Most groups live in compact permanent villages, but neighborhoods of dispersed homesteads are reported for the Gurage. Cities are rare, the largest being Addis Ababa with a population of approximately 150,000. The prevailing type of dwelling is a round hut with cylindrical walls of wattle and daub and a conical thatched roof, but wealthy town dwellers among the Amhara, Harari, and Tigrinya occupy flat-roofed rectangular houses with interior courtyards and stone walls plastered with mud.
The Agau peoples and the Amhara apparently require no material consideration in connection with a marriage, though gifts are given. A dowry. however, is customary among the Tigrinya and a bride-price among the Gurage. All groups, even those who adhere to Islam, forbid unions with a first cousin. Polygyny prevails among pagans and Moslems, but Christians cleave officially to monogamy, though informally tolerating concubinage. The Falasha and Tigrinya proscribe the levirate, which in other groups is always permissible and often preferential. Residence regularly follows the patrilocal principle, but extended forms of the family do not occur. Descent, though apparently bilateral among the Amhara, is definitely patrilineal among the Gurage and Tigrinya. The Semitic peoples employ cousin terminology of the descriptive pattern.
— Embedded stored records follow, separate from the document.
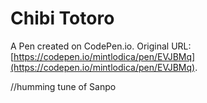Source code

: # Chibi Totoro 

A Pen created on CodePen.io. Original URL: [https://codepen.io/mintlodica/pen/EVJBMq](https://codepen.io/mintlodica/pen/EVJBMq).

//humming tune of Sanpo


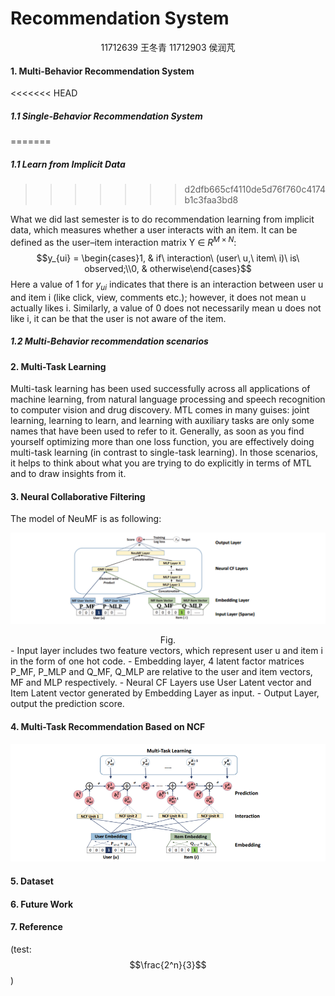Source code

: # Recommendation System

<center>
    11712639 王冬青   
    11712903 侯润芃
</center>

#### 1. Multi-Behavior Recommendation System

<<<<<<< HEAD


##### 1.1 Single-Behavior Recommendation System

=======

##### 1.1 Learn from Implicit Data
>>>>>>> d2dfb665cf4110de5d76f760c4174b1c3faa3bd8

What we did last semester is to do recommendation learning from implicit data, which measures whether a user interacts with an item. It can be defined as the user–item interaction matrix Y ∈ $R^{M×N}$:
$$y_{ui} = \begin{cases}1, & if\ interaction\ (user\ u,\ item\ i)\ is\ observed;\\0, & otherwise\end{cases}$$
Here a value of 1 for $y_{ui}$ indicates that there is an interaction between user u and item i (like click, view, comments etc.); however, it does not mean u actually likes i. Similarly, a value of 0 does not necessarily mean u does not like i, it can be that the user is not aware of the item. 

##### 1.2 Multi-Behavior recommendation scenarios 



#### 2. Multi-Task Learning

Multi-task learning has been used successfully across all applications of machine learning, from natural language processing and speech recognition to computer vision and drug discovery. MTL comes in many guises: joint learning, learning to learn, and learning with auxiliary tasks are only some names that have been used to refer to it. Generally, as soon as you find yourself optimizing more than one loss function, you are effectively doing multi-task learning (in contrast to single-task learning). In those scenarios, it helps to think about what you are trying to do explicitly in terms of MTL and to draw insights from it.

#### 3. Neural Collaborative Filtering

The model of NeuMF is as following:

![1578301143866](https://github.com/DanielGaebelein/Experiment/blob/master/pictures/1578301143866.png)

<center>Fig.</center>
- Input layer includes two feature vectors, which represent user u and item i in the form of one hot code. 
- Embedding layer, 4 latent factor matrices P_MF, P_MLP and Q_MF, Q_MLP are relative to the user and item vectors, MF and MLP respectively. 
- Neural CF Layers use User Latent vector and Item Latent vector generated by Embedding Layer as input.
- Output Layer, output the prediction score.



#### 4. Multi-Task Recommendation Based on NCF

![1585082870424](https://github.com/DanielGaebelein/Experiment/blob/master/pictures/1585082870424.png)





#### 5. Dataset



#### 6. Future Work



#### 7. Reference



(test:$$\frac{2^n}{3}$$)


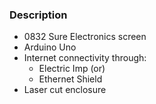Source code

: ### Description

- 0832 Sure Electronics screen
- Arduino Uno
- Internet connectivity through:
  - Electric Imp (or)
  - Ethernet Shield
- Laser cut enclosure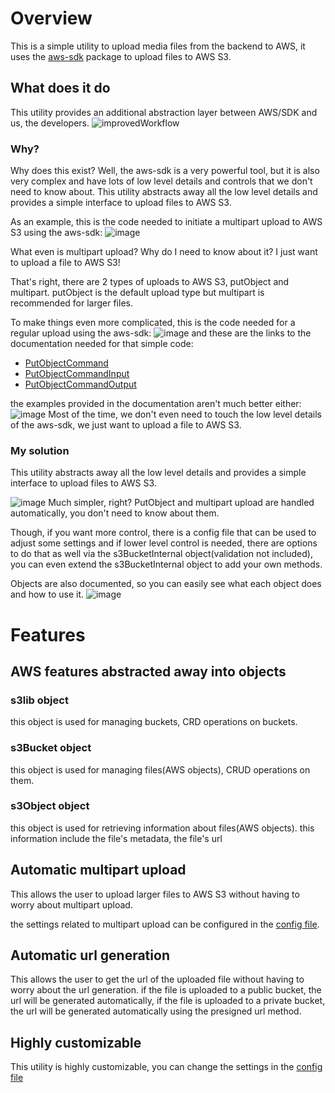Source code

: # Overview

This is a simple utility to upload media files from the backend to AWS, it uses
the [aws-sdk](https://github.com/aws/aws-sdk-js-v3) package to upload files to AWS S3.

## What does it do

This utility provides an additional abstraction layer between AWS/SDK and us, the developers.
![improvedWorkflow](https://user-images.githubusercontent.com/45095604/232671230-cdb220c5-ad33-48a4-a42a-b3a89a1acca8.png)

### Why?

Why does this exist? Well, the aws-sdk is a very powerful tool, but it is also very complex and have lots of low level
details and controls that we don't need to know about. This utility abstracts away all the low level details and
provides a simple interface to upload files to AWS S3.

As an example, this is the code needed to initiate a multipart upload to AWS S3 using the aws-sdk:
![image](https://user-images.githubusercontent.com/45095604/232673219-c30f859d-b173-47ee-80f1-8eb0b30eb7f6.png)

What even is multipart upload? Why do I need to know about it? I just want to upload a file to AWS S3!

That's right, there are 2 types of uploads to AWS S3, putObject and multipart. putObject is the default upload type but
multipart is recommended for larger files.

To make things even more complicated, this is the code needed for a regular upload using the aws-sdk:
![image](https://user-images.githubusercontent.com/45095604/232674121-173f7262-c609-4a64-b01d-7368b6cb0a8d.png)
and these are the links to the documentation needed for that simple code:

- [PutObjectCommand](https://docs.aws.amazon.com/AWSJavaScriptSDK/v3/latest/clients/client-s3/classes/putobjectcommand.html)
- [PutObjectCommandInput](https://docs.aws.amazon.com/AWSJavaScriptSDK/v3/latest/clients/client-s3/interfaces/putobjectcommandinput.html)
- [PutObjectCommandOutput](https://docs.aws.amazon.com/AWSJavaScriptSDK/v3/latest/clients/client-s3/interfaces/putobjectcommandoutput.html)

the examples provided in the documentation aren't much better either:
![image](https://user-images.githubusercontent.com/45095604/232674651-99557456-1841-4dc1-ac6c-af7d6ae206ca.png)
Most of the time, we don't even need to touch the low level details of the aws-sdk, we just want to upload a file to AWS
S3.

### My solution

This utility abstracts away all the low level details and provides a simple interface to upload files to AWS S3.

![image](https://user-images.githubusercontent.com/45095604/232680004-be3abeed-ff6c-4964-a8d2-7abe99be07f3.png)
Much simpler, right?
PutObject and multipart upload are handled automatically, you don't need to know about them.

Though, if you want more control, there is a config file that can be used to adjust some settings and if lower level
control is needed, there are options to do that as well via the s3BucketInternal object(validation not included), you
can even extend the s3BucketInternal object to add your own methods.

Objects are also documented, so you can easily see what each object does and how to use it.
![image](https://user-images.githubusercontent.com/45095604/232681313-5abd06ea-6f40-48cc-9cf1-0b5941d4495f.png)

# Features

## AWS features abstracted away into objects

### s3lib object

this object is used for managing buckets, CRD operations on buckets.

### s3Bucket object

this object is used for managing files(AWS objects), CRUD operations on them.

### s3Object object

this object is used for retrieving information about files(AWS objects).
this information include the file's metadata, the file's url

## Automatic multipart upload

This allows the user to upload larger files to AWS S3 without having to worry about multipart upload.

the settings related to multipart upload can be configured in the [config file](/Shared/s3-simplified/src/utils/configTemplate.ts).

## Automatic url generation

This allows the user to get the url of the uploaded file without having to worry about the url generation.
if the file is uploaded to a public bucket, the url will be generated automatically, if the file is uploaded to a
private bucket, the url will be generated automatically using the presigned url method.

## Highly customizable

This utility is highly customizable, you can change the settings in
the [config file](/Shared/s3-simplified/src/utils/configTemplate.ts)

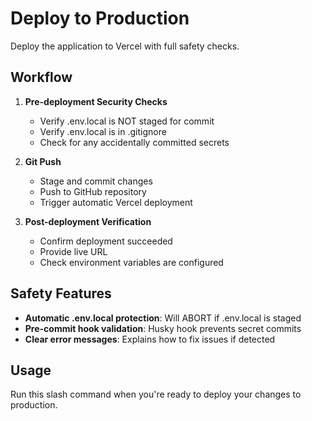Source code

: # Deploy to Production

Deploy the application to Vercel with full safety checks.

## Workflow

1. **Pre-deployment Security Checks**
   - Verify .env.local is NOT staged for commit
   - Verify .env.local is in .gitignore
   - Check for any accidentally committed secrets

2. **Git Push**
   - Stage and commit changes
   - Push to GitHub repository
   - Trigger automatic Vercel deployment

3. **Post-deployment Verification**
   - Confirm deployment succeeded
   - Provide live URL
   - Check environment variables are configured

## Safety Features

- **Automatic .env.local protection**: Will ABORT if .env.local is staged
- **Pre-commit hook validation**: Husky hook prevents secret commits
- **Clear error messages**: Explains how to fix issues if detected

## Usage

Run this slash command when you're ready to deploy your changes to production.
The Central Ethiopians differentiate a landed aristocracy from commoners and until recently had a class of hereditary slaves. Smiths and hunters commonly form segregated and endogamous castes. Inheritance invariably follows the patrilineal principle, with males alone participating and with sons taking precedence over brothers. The Amhara adhere to primogeniture, but among the Tigrinya all sons share alike. Boys are subjected to circumcision and girls to clitoridectomy, and sometimes also to infibulation, in infancy. Both the Agau and the Semites have been habituated to monarchical forms of government from time immemorial. The present Ethiopian state is headed by an emperor (Negus), who is advised by a council of ministers and rules his country through provincial governors (ras) and an administrative hierarchy filled mainly by nobles. Since the end of the nineteenth century, except during an interim of Italian rule, the state has exercised effective sovereignty over the peoples of southeastern and southwestern as well as of central and northern Ethiopia.